**Exercise objective**
Once the pictures are removed, reproduce what is left of the data below exactly.

**Extracted entries**
--------------------------------
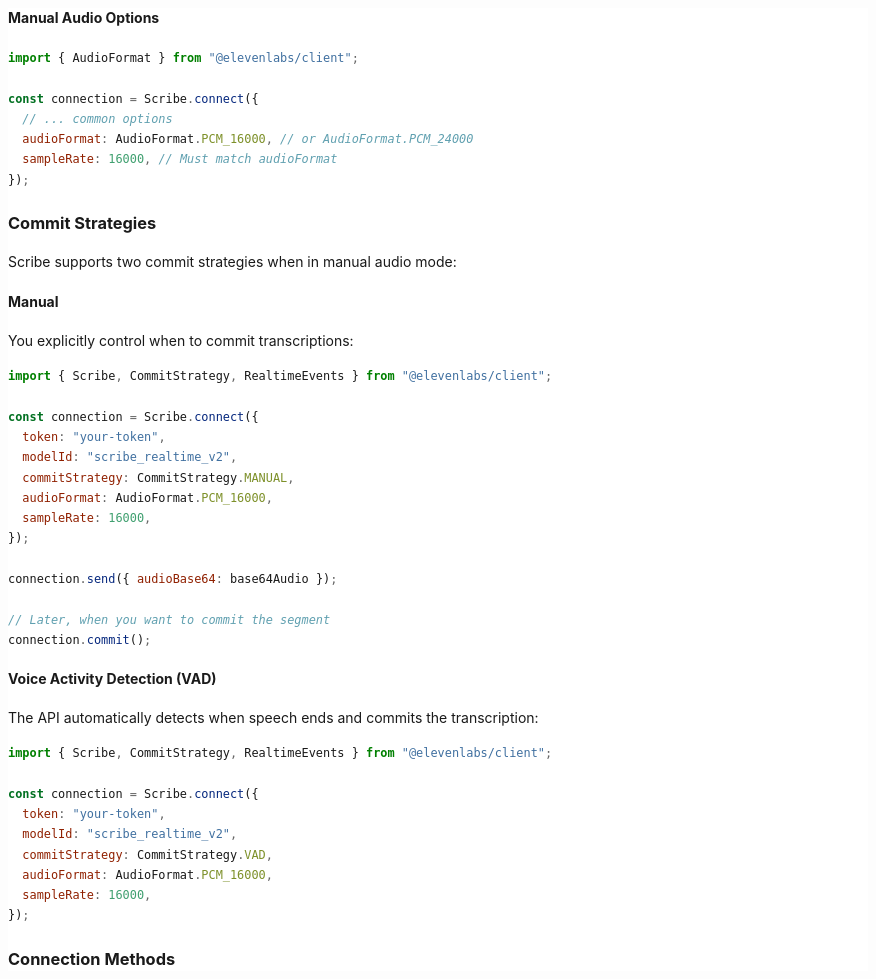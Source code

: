 #### Manual Audio Options

```js
import { AudioFormat } from "@elevenlabs/client";

const connection = Scribe.connect({
  // ... common options
  audioFormat: AudioFormat.PCM_16000, // or AudioFormat.PCM_24000
  sampleRate: 16000, // Must match audioFormat
});
```

### Commit Strategies

Scribe supports two commit strategies when in manual audio mode:

#### Manual

You explicitly control when to commit transcriptions:

```js
import { Scribe, CommitStrategy, RealtimeEvents } from "@elevenlabs/client";

const connection = Scribe.connect({
  token: "your-token",
  modelId: "scribe_realtime_v2",
  commitStrategy: CommitStrategy.MANUAL,
  audioFormat: AudioFormat.PCM_16000,
  sampleRate: 16000,
});

connection.send({ audioBase64: base64Audio });

// Later, when you want to commit the segment
connection.commit();
```

#### Voice Activity Detection (VAD)

The API automatically detects when speech ends and commits the transcription:

```js
import { Scribe, CommitStrategy, RealtimeEvents } from "@elevenlabs/client";

const connection = Scribe.connect({
  token: "your-token",
  modelId: "scribe_realtime_v2",
  commitStrategy: CommitStrategy.VAD,
  audioFormat: AudioFormat.PCM_16000,
  sampleRate: 16000,
});
```

### Connection Methods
--------------------------------
**Task answer**
Source code

: #### Manual Audio Options

```js
import { AudioFormat } from "@elevenlabs/client";

const connection = Scribe.connect({
  // ... common options
  audioFormat: AudioFormat.PCM_16000, // or AudioFormat.PCM_24000
  sampleRate: 16000, // Must match audioFormat
});
```

### Commit Strategies

Scribe supports two commit strategies when in manual audio mode:

#### Manual

You explicitly control when to commit transcriptions:

```js
import { Scribe, CommitStrategy, RealtimeEvents } from "@elevenlabs/client";

const connection = Scribe.connect({
  token: "your-token",
  modelId: "scribe_realtime_v2",
  commitStrategy: CommitStrategy.MANUAL,
  audioFormat: AudioFormat.PCM_16000,
  sampleRate: 16000,
});

connection.send({ audioBase64: base64Audio });

// Later, when you want to commit the segment
connection.commit();
```

#### Voice Activity Detection (VAD)

The API automatically detects when speech ends and commits the transcription:

```js
import { Scribe, CommitStrategy, RealtimeEvents } from "@elevenlabs/client";

const connection = Scribe.connect({
  token: "your-token",
  modelId: "scribe_realtime_v2",
  commitStrategy: CommitStrategy.VAD,
  audioFormat: AudioFormat.PCM_16000,
  sampleRate: 16000,
});
```

### Connection Methods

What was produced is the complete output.